Theories of Interactive Visual-Verbal Learning

In an effort to explain the relatively efficient recall of pictures, Paivio (1978, 1986) proposed a theory of dual coding.  According to this theory there are two types of memory coding — in a verbal system and an image system.  Verbally presented material is encoded only in the verbal system, while visually presented material is encoded in both the verbal and image systems.  In contrast with the memory's "single coding" for text, pictures have "dual coding" in two types of memory codes; if these two codes provide more cues for recall, then it generally should be easier to remember pictures.  But, as pointed out by Schnotz (1993), "Graphics offer various advantages to the process of knowledge acquisition which go far beyond a mere memory effect."  Therefore, scientists have attempted to build theories that can explain the functions of verbal and visual information in helping learners construct their own mental models of the subject matter that is being portrayed in the verbal and visual material.
    Mayer (1993) outlines a framework, derived from Paivio's dual coding theory, for interpreting the cognitive processing of information that is presented both visually and verbally.  As shown in Figure 2.2, this framework postulates the formation of three types of mental "connections":   1) visual material is used to mentally form a visual representation, thus forming a connection between the external visual material and the internal visual representation;  2) verbal material is used to form a verbal representation, thus forming a verbal representational connection;  3) the learner builds referential connections between the visual representation and verbal representation.

A dual coding theory of learning from visual and verbal materials. (Mayer, 1993)  


This theory can be elaborated (Schnotz, Picard, & Hron, 1993; Schnotz, 1993) by interpreting the qualitative differences between verbal and visual representations in terms of their differing functions as symbolic and analog representations, respectively.  Verbal information, based on the meaning of individual words and the relationships implied by grammatical structures, is used to mentally construct a propositional symbolic representation, which can then be used to construct a mental model.  Visual graphics, which convey information by implied analogy between certain spatial characteristics of the graphic and characteristics of the content that is being described, can allow a more direct construction of a mental model.  Thus, "Texts and graphics are complementary sources of information insofar as they contribute in different ways to the construction of a mental model." (Schnotz et al, 1993, p. 183)  Along these same lines, Kirby (1993) describes a mental-models approach (such as that of Johnson-Laird, 1983) that "emphasizes the importance of connections between mental codes and ... a real-world model.  These real-world models take the form of mental images ... and the spatial mode of processing, from presented images, is thought to be the most efficient means of developing the appropriate representation.  The verbal mode is but one means of accessing that central representation, and perhaps an awkward one at that. (p. 203)"

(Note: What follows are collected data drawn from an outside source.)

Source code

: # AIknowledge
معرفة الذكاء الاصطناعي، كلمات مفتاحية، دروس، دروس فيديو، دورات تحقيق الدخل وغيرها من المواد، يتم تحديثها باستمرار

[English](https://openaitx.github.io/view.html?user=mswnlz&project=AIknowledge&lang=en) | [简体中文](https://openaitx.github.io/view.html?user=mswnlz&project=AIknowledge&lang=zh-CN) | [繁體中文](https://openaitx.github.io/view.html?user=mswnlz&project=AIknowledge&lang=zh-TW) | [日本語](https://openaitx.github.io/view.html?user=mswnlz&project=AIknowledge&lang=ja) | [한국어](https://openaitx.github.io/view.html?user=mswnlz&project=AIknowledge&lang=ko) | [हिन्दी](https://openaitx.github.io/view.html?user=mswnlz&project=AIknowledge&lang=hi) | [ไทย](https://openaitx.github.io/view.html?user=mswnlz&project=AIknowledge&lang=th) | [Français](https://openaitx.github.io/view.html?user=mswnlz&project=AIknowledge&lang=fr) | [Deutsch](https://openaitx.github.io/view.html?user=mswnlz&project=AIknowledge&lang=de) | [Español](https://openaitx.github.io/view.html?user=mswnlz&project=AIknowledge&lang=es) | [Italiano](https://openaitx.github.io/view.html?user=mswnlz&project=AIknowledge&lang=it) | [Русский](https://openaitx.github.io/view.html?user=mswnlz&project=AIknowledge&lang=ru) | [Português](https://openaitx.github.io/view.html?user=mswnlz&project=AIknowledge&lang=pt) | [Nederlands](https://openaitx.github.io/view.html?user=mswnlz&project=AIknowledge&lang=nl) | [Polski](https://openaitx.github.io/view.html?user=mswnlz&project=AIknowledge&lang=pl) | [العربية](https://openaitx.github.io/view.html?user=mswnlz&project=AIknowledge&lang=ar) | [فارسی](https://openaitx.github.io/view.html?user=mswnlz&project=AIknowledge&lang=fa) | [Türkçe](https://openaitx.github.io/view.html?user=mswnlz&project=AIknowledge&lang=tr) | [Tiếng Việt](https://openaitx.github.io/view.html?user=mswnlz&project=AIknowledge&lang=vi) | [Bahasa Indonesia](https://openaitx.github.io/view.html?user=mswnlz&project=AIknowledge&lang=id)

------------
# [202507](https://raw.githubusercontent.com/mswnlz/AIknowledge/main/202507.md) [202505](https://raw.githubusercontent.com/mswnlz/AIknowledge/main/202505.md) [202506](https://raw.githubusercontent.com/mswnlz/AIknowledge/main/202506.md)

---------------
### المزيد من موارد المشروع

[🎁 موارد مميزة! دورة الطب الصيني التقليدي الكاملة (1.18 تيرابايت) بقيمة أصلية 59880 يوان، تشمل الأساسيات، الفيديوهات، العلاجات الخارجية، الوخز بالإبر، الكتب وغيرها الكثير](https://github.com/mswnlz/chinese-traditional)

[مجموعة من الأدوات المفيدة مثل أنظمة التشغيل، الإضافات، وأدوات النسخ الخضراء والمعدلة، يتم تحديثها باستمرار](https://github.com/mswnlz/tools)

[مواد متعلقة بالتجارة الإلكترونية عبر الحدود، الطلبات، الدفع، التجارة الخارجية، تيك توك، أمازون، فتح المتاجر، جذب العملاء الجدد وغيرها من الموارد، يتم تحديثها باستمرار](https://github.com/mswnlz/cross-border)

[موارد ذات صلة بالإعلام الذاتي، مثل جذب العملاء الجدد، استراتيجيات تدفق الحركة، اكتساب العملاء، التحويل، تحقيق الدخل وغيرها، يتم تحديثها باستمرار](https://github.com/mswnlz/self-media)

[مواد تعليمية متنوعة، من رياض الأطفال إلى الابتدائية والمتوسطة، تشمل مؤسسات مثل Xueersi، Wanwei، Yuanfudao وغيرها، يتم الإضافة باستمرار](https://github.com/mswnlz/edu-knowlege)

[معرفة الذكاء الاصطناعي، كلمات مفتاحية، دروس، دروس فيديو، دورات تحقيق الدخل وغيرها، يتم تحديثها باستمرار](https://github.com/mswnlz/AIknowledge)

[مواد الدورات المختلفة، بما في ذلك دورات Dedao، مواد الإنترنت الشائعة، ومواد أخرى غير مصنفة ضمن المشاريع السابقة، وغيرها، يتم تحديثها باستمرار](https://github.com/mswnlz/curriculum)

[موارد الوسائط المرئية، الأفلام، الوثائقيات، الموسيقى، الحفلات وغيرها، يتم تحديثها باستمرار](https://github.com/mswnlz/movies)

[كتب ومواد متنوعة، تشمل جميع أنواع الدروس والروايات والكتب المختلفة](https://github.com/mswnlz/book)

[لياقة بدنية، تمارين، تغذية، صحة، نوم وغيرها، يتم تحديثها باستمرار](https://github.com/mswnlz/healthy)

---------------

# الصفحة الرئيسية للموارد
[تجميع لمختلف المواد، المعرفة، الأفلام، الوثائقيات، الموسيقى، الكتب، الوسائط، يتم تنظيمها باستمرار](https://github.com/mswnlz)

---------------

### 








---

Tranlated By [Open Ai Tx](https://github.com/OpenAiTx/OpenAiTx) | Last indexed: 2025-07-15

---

     Based on a review of experimental and theoretical work in this area, Winn (1987) describes the cognitive value of visual representations and visually-oriented processing:

Visual representations use an entirely different type of logic based on the meaningful use of space and the juxtaposition of elements in a graphic.  ...  Graphic forms, conveying information by means of visual argument, can induce the use of cognitive processes that are themselves "visual" in some way.  ...  The advantage of using visual argument lies in the application, by students, of cognitive abilities that are particularly suited to what has to be learned.  ...  Graphic forms encourage students to create mental images that, in turn, make it easier for them to learn certain types of material.  ...  Presenting information graphically allows students to scan it rapidly and quickly to discover patterns of elements within the diagram that are meaningful and that lead to the completion of a variety of cognitive tasks.  ...  Charts, diagrams and graphs are effective in instruction because they allow students to use alternative systems of logic.  ...  Certain physiological strengths of learners, such as pattern recognition and the ability to recognize geometric shapes, as well as the advantages of "right-brain" processing, can be exploited.  (pp. 156, 157, 158, 159, 160)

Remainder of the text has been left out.